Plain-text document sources
= = = = = = =
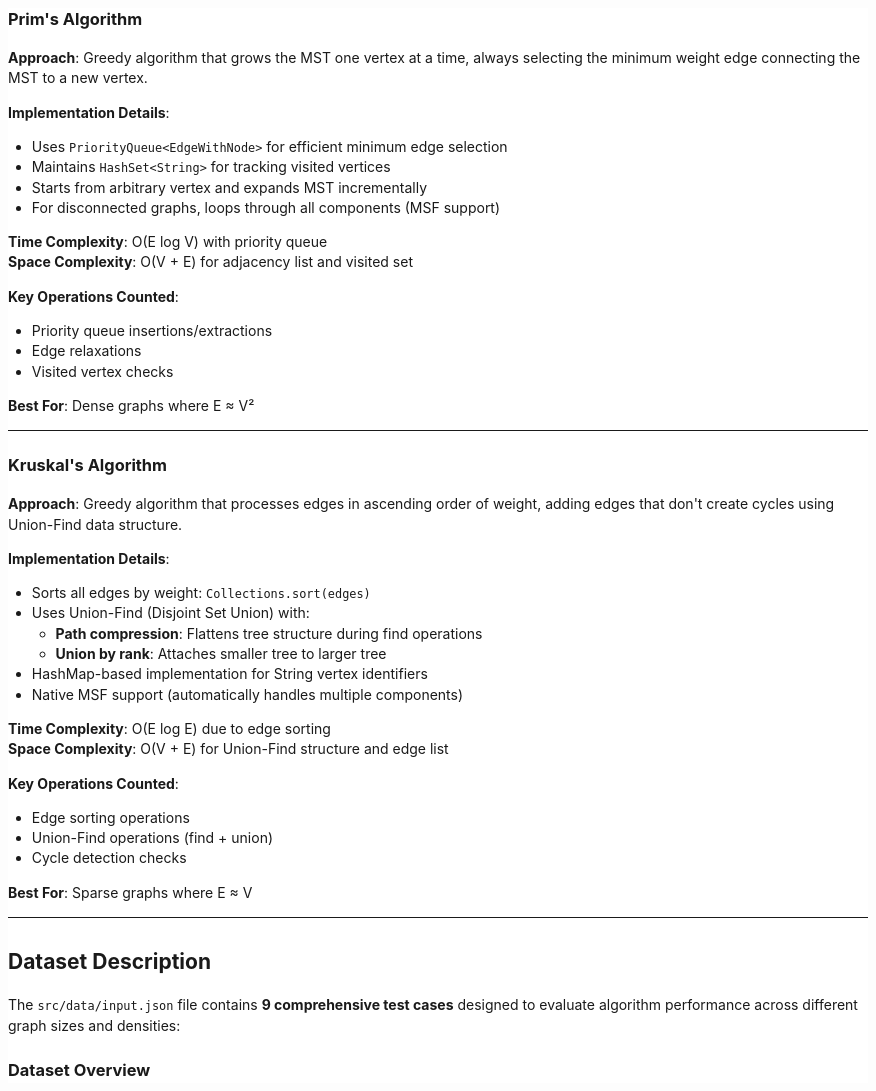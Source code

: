 ### Prim's Algorithm

**Approach**: Greedy algorithm that grows the MST one vertex at a time, always selecting the minimum weight edge connecting the MST to a new vertex.

**Implementation Details**:
- Uses `PriorityQueue<EdgeWithNode>` for efficient minimum edge selection
- Maintains `HashSet<String>` for tracking visited vertices
- Starts from arbitrary vertex and expands MST incrementally
- For disconnected graphs, loops through all components (MSF support)

**Time Complexity**: O(E log V) with priority queue  
**Space Complexity**: O(V + E) for adjacency list and visited set

**Key Operations Counted**:
- Priority queue insertions/extractions
- Edge relaxations
- Visited vertex checks

**Best For**: Dense graphs where E ≈ V²

---

### Kruskal's Algorithm

**Approach**: Greedy algorithm that processes edges in ascending order of weight, adding edges that don't create cycles using Union-Find data structure.

**Implementation Details**:
- Sorts all edges by weight: `Collections.sort(edges)`
- Uses Union-Find (Disjoint Set Union) with:
  - **Path compression**: Flattens tree structure during find operations
  - **Union by rank**: Attaches smaller tree to larger tree
- HashMap-based implementation for String vertex identifiers
- Native MSF support (automatically handles multiple components)

**Time Complexity**: O(E log E) due to edge sorting  
**Space Complexity**: O(V + E) for Union-Find structure and edge list

**Key Operations Counted**:
- Edge sorting operations
- Union-Find operations (find + union)
- Cycle detection checks

**Best For**: Sparse graphs where E ≈ V

---

## Dataset Description

The `src/data/input.json` file contains **9 comprehensive test cases** designed to evaluate algorithm performance across different graph sizes and densities:

### Dataset Overview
= = = = = = =
Take the data above and repeat it exactly, leaving each picture out.

Source code

: ### Prim's Algorithm

**Approach**: Greedy algorithm that grows the MST one vertex at a time, always selecting the minimum weight edge connecting the MST to a new vertex.

**Implementation Details**:
- Uses `PriorityQueue<EdgeWithNode>` for efficient minimum edge selection
- Maintains `HashSet<String>` for tracking visited vertices
- Starts from arbitrary vertex and expands MST incrementally
- For disconnected graphs, loops through all components (MSF support)

**Time Complexity**: O(E log V) with priority queue  
**Space Complexity**: O(V + E) for adjacency list and visited set

**Key Operations Counted**:
- Priority queue insertions/extractions
- Edge relaxations
- Visited vertex checks

**Best For**: Dense graphs where E ≈ V²

---

### Kruskal's Algorithm

**Approach**: Greedy algorithm that processes edges in ascending order of weight, adding edges that don't create cycles using Union-Find data structure.

**Implementation Details**:
- Sorts all edges by weight: `Collections.sort(edges)`
- Uses Union-Find (Disjoint Set Union) with:
  - **Path compression**: Flattens tree structure during find operations
  - **Union by rank**: Attaches smaller tree to larger tree
- HashMap-based implementation for String vertex identifiers
- Native MSF support (automatically handles multiple components)

**Time Complexity**: O(E log E) due to edge sorting  
**Space Complexity**: O(V + E) for Union-Find structure and edge list

**Key Operations Counted**:
- Edge sorting operations
- Union-Find operations (find + union)
- Cycle detection checks

**Best For**: Sparse graphs where E ≈ V

---

## Dataset Description

The `src/data/input.json` file contains **9 comprehensive test cases** designed to evaluate algorithm performance across different graph sizes and densities:

### Dataset Overview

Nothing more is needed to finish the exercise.